### Problem details
Where a line holds the word "development", copy it from the records.

•••

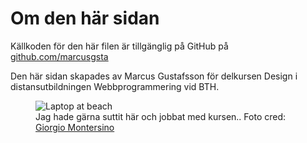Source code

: Om den här sidan
==============================================


Källkoden för den här filen är tillgänglig på GitHub på
[github.com/marcusgsta](https://github.com/marcusgsta/Anax-Flat)

Den här sidan skapades av Marcus Gustafsson för delkursen Design i
distansutbildningen Webbprogrammering vid BTH.
<figure>
<img src="img/laptop_beach.jpg" alt="Laptop at beach">
<figcaption>
Jag hade gärna suttit här och jobbat med kursen..
Foto cred:
<a href="https://www.flickr.com/photos/novecentino/2340521934/in/photolist-4yPMCs-4yKvDt-7eDfCz-71B7bL-moRtbM-5NEpxf-dWkZbt-mgdC8k-7mUy49-4qsmq7-p4u3gT-o6V32r-78eX2i-dTKC1o-tfuU7-mgeUGS-6cacri-7DhbKd-aujcdx-7wH1Vz-763sLe-4qGZj1-71B7A9-dohQQ1-67XUmo-oZyrqe-88WJJS-hqCaD9-2qDcxe-7d8wKP-mgdZLa-FedJk-mgdrBH-9dpnep-gc6Dg-mtYQG-5jsphT-7LtYto-6kHx5n-5P1rjt-8GHmQT-axDAJG-5bif1g-8Q5hSV-BXdApu-9i7Ke-761HEK-7c4zmn-9cAfVJ-d9TEEK/">Giorgio Montersino</a>


</figcaption>
</figure>
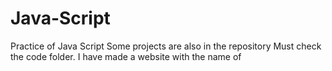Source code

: # Java-Script
Practice of Java Script
Some projects are also in the repository
Must check the code folder.
I have made a website with the name of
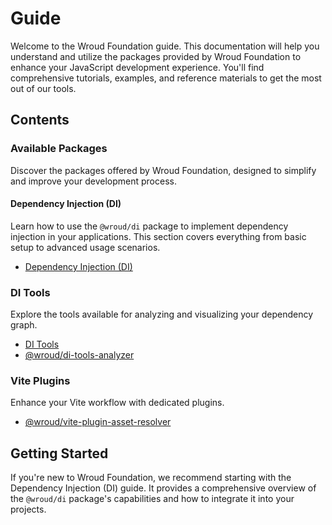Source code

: # Guide

Welcome to the Wroud Foundation guide. This documentation will help you understand and utilize the packages provided by Wroud Foundation to enhance your JavaScript development experience. You'll find comprehensive tutorials, examples, and reference materials to get the most out of our tools.

## Contents

### Available Packages

Discover the packages offered by Wroud Foundation, designed to simplify and improve your development process.

#### Dependency Injection (DI)

Learn how to use the `@wroud/di` package to implement dependency injection in your applications. This section covers everything from basic setup to advanced usage scenarios.

- [Dependency Injection (DI)](/guide/package/di/)

### DI Tools

Explore the tools available for analyzing and visualizing your dependency graph.

- [DI Tools](/guide/package/di-tools/)
- [@wroud/di-tools-analyzer](/guide/package/di-tools/analyzer/introduction)

### Vite Plugins

Enhance your Vite workflow with dedicated plugins.

- [@wroud/vite-plugin-asset-resolver](/guide/package/vite-plugin-asset-resolver/)

## Getting Started

If you're new to Wroud Foundation, we recommend starting with the Dependency Injection (DI) guide. It provides a comprehensive overview of the `@wroud/di` package's capabilities and how to integrate it into your projects.
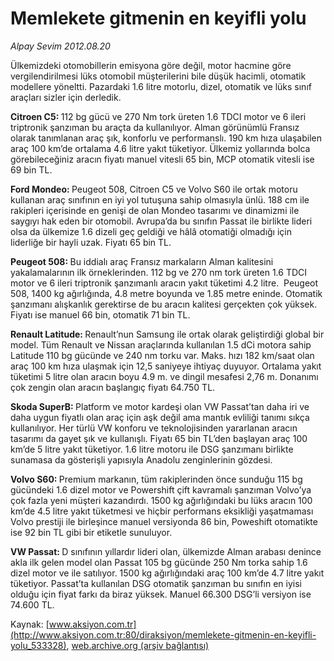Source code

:# Memlekete gitmenin en keyifli yolu

*Alpay Sevim 2012.08.20*

<div class="pNewsDetailMainContent" itemprop="articleBody">
 <p>
  Ülkemizdeki otomobillerin emisyona göre değil, motor hacmine göre vergilendirilmesi lüks otomobil müşterilerini bile düşük hacimli, otomatik modellere yöneltti. Pazardaki 1.6 litre motorlu, dizel, otomatik ve lüks sınıf araçları sizler için derledik.
 </p>
 <p>
  <strong>
   Citroen C5:
  </strong>
  112 bg gücü ve 270 Nm tork üreten 1.6 TDCI motor ve 6 ileri triptronik şanzıman bu araçta da kullanılıyor. Alman görünümlü Fransız olarak tanımlanan araç şık, konforlu ve performanslı. 190 km hıza ulaşabilen araç 100 km’de ortalama 4.6 litre yakıt tüketiyor. Ülkemiz yollarında bolca görebileceğiniz aracın fiyatı manuel vitesli 65 bin, MCP otomatik vitesli ise 69 bin TL.
 </p>
 <p>
  <strong>
   Ford Mondeo:
  </strong>
  Peugeot 508, Citroen C5 ve Volvo S60 ile ortak motoru kullanan araç sınıfının en iyi yol tutuşuna sahip olmasıyla ünlü. 188 cm ile rakipleri içerisinde en genişi de olan Mondeo tasarımı ve dinamizmi ile saygıyı hak eden bir otomobil. Avrupa’da bu sınıfın Passat ile birlikte lideri olsa da ülkemize 1.6 dizeli geç geldiği ve hâlâ otomatiği olmadığı için liderliğe bir hayli uzak. Fiyatı 65 bin TL.
 </p>
 <p>
  <strong>
   Peugeot 508:
  </strong>
  Bu iddialı araç Fransız markaların Alman kalitesini yakalamalarının ilk örneklerinden. 112 bg ve 270 nm tork üreten 1.6 TDCI motor ve 6 ileri triptronik şanzımanlı aracın yakıt tüketimi 4.2 litre.  Peugeot 508, 1400 kg ağırlığında, 4.8 metre boyunda ve 1.85 metre eninde. Otomatik şanzımanı alışkanlık gerektirse de bu aracın kalitesi gerçekten çok yüksek. Fiyatı ise manuel 66 bin, otomatik 71 bin TL.
 </p>
 <p>
  <strong>
   Renault Latitude:
  </strong>
  Renault’nun Samsung ile ortak olarak geliştirdiği global bir model. Tüm Renault ve Nissan araçlarında kullanılan 1.5 dCi motora sahip Latitude 110 bg gücünde ve 240 nm torku var. Maks. hızı 182 km/saat olan araç 100 km hıza ulaşmak için 12,5 saniyeye ihtiyaç duyuyor. Ortalama yakıt tüketimi 5 litre olan aracın boyu 4.9 m. ve dingil mesafesi 2,76 m. Donanımı çok zengin olan aracın başlangıç fiyatı 64.750 TL.
 </p>
 <p>
  <strong>
   Skoda SuperB:
  </strong>
  Platform ve motor kardeşi olan VW Passat’tan daha iri ve daha uygun fiyatlı olan araç için aşk değil ama mantık evliliği tanımı sıkça kullanılıyor. Her türlü VW konforu ve teknolojisinden yararlanan aracın tasarımı da gayet şık ve kullanışlı. Fiyatı 65 bin TL’den başlayan araç 100 km’de 5 litre yakıt tüketiyor. 1.6 litre motoru ile DSG şanzımanı birlikte sunamasa da gösterişli yapısıyla Anadolu zenginlerinin gözdesi.
 </p>
 <p>
  <strong>
   Volvo S60:
  </strong>
  Premium markanın, tüm rakiplerinden önce sunduğu 115 bg gücündeki 1.6 dizel motor ve Powershift çift kavramalı şanzıman Volvo’ya çok fazla yeni müşteri kazandırdı. 1500 kg ağırlığındaki bu lüks aracın 100 km’de 4.5 litre yakıt tüketmesi ve hiçbir performans eksikliği yaşatmaması Volvo prestiji ile birleşince manuel versiyonda 86 bin, Poweshift otomatikte ise 92 bin TL gibi bir etiketle sunuluyor.
 </p>
 <p>
  <strong>
   VW Passat:
  </strong>
  D sınıfının yıllardır lideri olan, ülkemizde Alman arabası denince akla ilk gelen model olan Passat 105 bg gücünde 250 Nm torka sahip 1.6 dizel motor ve ile satılıyor. 1500 kg ağırlığındaki araç 100 km’de 4.7 litre yakıt tüketiyor. Passat’ta kullanılan DSG otomatik şanzıman bu sınıfın en iyisi olduğu için fiyat farkı da biraz yüksek. Manuel 66.300 DSG’li versiyon ise 74.600 TL.
 </p>
</div>


Kaynak: [www.aksiyon.com.tr](http://www.aksiyon.com.tr:80/diraksiyon/memlekete-gitmenin-en-keyifli-yolu_533328), [web.archive.org (arşiv bağlantısı)](http://web.archive.org/web/20150512092632/http://www.aksiyon.com.tr:80/diraksiyon/memlekete-gitmenin-en-keyifli-yolu_533328)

•••

### Solution
Welcome to the Wroud Foundation guide. This documentation will help you understand and utilize the packages provided by Wroud Foundation to enhance your JavaScript development experience. You'll find comprehensive tutorials, examples, and reference materials to get the most out of our tools.
Discover the packages offered by Wroud Foundation, designed to simplify and improve your development process.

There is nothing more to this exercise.